Professor Joachim Krenn
Director of the Institute of Nanostructured Materials and Photonics
University of Graz, Austria
Date: Wednesday 12 December
Venue: Building 2/Room 1039 (LT/K)
Time: 2pm
Polaritonic modes at the interface of a metal and a dielectric – surface plasmons – feature specific properties as surface wave character, field enhancement and femtosecond lifetimes, making them particularly appealing for both fundamental research and photonic applications. In this context I will review recent progress in the development of plasmonic functionality, enabling quasi-two-dimensional microscopes or interfermeters.

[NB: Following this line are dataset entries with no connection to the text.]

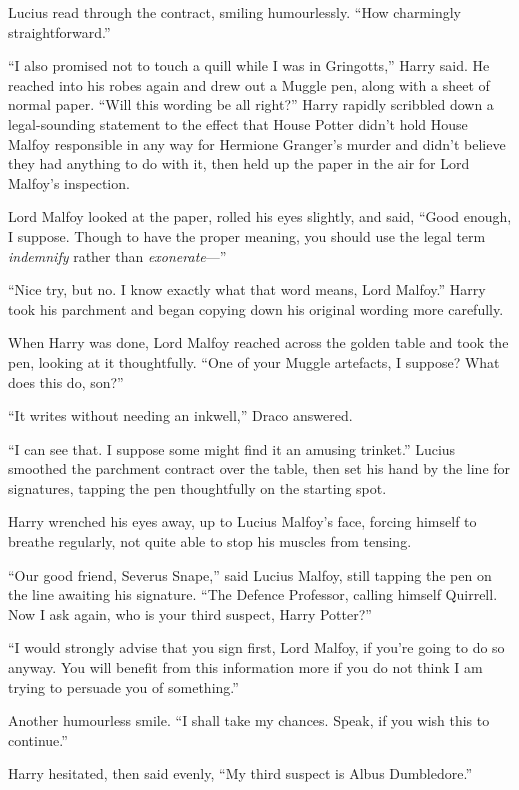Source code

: Lucius read through the contract, smiling humourlessly. “How charmingly straightforward.”

“I also promised not to touch a quill while I was in Gringotts,” Harry said. He reached into his robes again and drew out a Muggle pen, along with a sheet of normal paper. “Will this wording be all right?” Harry rapidly scribbled down a legal-sounding statement to the effect that House Potter didn’t hold House Malfoy responsible in any way for Hermione Granger’s murder and didn’t believe they had anything to do with it, then held up the paper in the air for Lord Malfoy’s inspection.

Lord Malfoy looked at the paper, rolled his eyes slightly, and said, “Good enough, I suppose. Though to have the proper meaning, you should use the legal term \emph{indemnify} rather than \emph{exonerate}—”

“Nice try, but no. I know exactly what that word means, Lord Malfoy.” Harry took his parchment and began copying down his original wording more carefully.

When Harry was done, Lord Malfoy reached across the golden table and took the pen, looking at it thoughtfully. “One of your Muggle artefacts, I suppose? What does this do, son?”

“It writes without needing an inkwell,” Draco answered.

“I can see that. I suppose some might find it an amusing trinket.” Lucius smoothed the parchment contract over the table, then set his hand by the line for signatures, tapping the pen thoughtfully on the starting spot.

Harry wrenched his eyes away, up to Lucius Malfoy’s face, forcing himself to breathe regularly, not quite able to stop his muscles from tensing.

“Our good friend, Severus Snape,” said Lucius Malfoy, still tapping the pen on the line awaiting his signature. “The Defence Professor, calling himself Quirrell. Now I ask again, who is your third suspect, Harry Potter?”

“I would strongly advise that you sign first, Lord Malfoy, if you’re going to do so anyway. You will benefit from this information more if you do not think I am trying to persuade you of something.”

Another humourless smile. “I shall take my chances. Speak, if you wish this to continue.”

Harry hesitated, then said evenly, “My third suspect is Albus Dumbledore.”

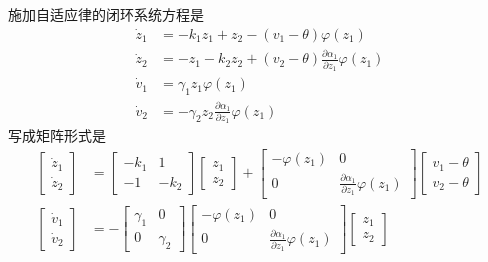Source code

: \begin{note}
    施加自适应律的闭环系统方程是
\begin{align*}
  \dot{z}_1 & = - k_1 z_1 + z_2 - (v_1 - \theta) \varphi (z_1)\\
  \dot{z}_2 & = - z_1 - k_2 z_2 + (v_2 - \theta) \frac{\partial
  \alpha_1}{\partial z_1} \varphi (z_1)\\
  \dot{v}_1 & = \gamma_1 z_1 \varphi (z_1)\\
  \dot{v}_2 & = - \gamma_2 z_2 \frac{\partial \alpha_1}{\partial z_1}
  \varphi (z_1)
\end{align*}
写成矩阵形式是
\begin{align*}
  \left[\begin{array}{c}
    \dot{z}_1\\
    \dot{z}_2
  \end{array}\right] & = \left[\begin{array}{cc}
    - k_1 & 1\\
    - 1 & - k_2
  \end{array}\right] \left[\begin{array}{c}
    z_1\\
    z_2
  \end{array}\right] + \left[\begin{array}{cc}
    - \varphi (z_1) & 0\\
    0 & \frac{\partial \alpha_1}{\partial z_1} \varphi (z_1)
  \end{array}\right] \left[\begin{array}{c}
    v_1 - \theta\\
    v_2 - \theta
  \end{array}\right]\\
  \left[\begin{array}{c}
    \dot{v}_1\\
    \dot{v}_2
  \end{array}\right] & = - \left[\begin{array}{cc}
    \gamma_1 & 0\\
    0 & \gamma_2
  \end{array}\right] \left[\begin{array}{cc}
    - \varphi (z_1) & 0\\
    0 & \frac{\partial \alpha_1}{\partial z_1} \varphi (z_1)
  \end{array}\right] \left[\begin{array}{c}
    z_1\\
    z_2
  \end{array}\right]
\end{align*}
\end{note}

Joachim Krenn received his Ph.D. degree from the University of Graz, Austria in 1996, spent a postdoctoral year in 1998 in Dijon, France and was appointed Associate Professor in Graz in 2002. Since 2007 and in parallel to his university position, Joachim Krenn is the head of the Joanneum Research Institute for Nanostructured Materials and Photonics in Weiz, Austria, with 25 staff members. His research interests encompass the optics of nanoscopic systems, plasmonic effects of metal nanostructures, molecules in nanoscale environments and organic opto-electronics. Joachim Krenn is author or co-author of more than 100 publications in international peer-reviewed journals, editorial board member of the Springer journals Applied Physics A and Plasmonics and was chairman of the international conference Surface Plasmon Photonics 2 in 2005.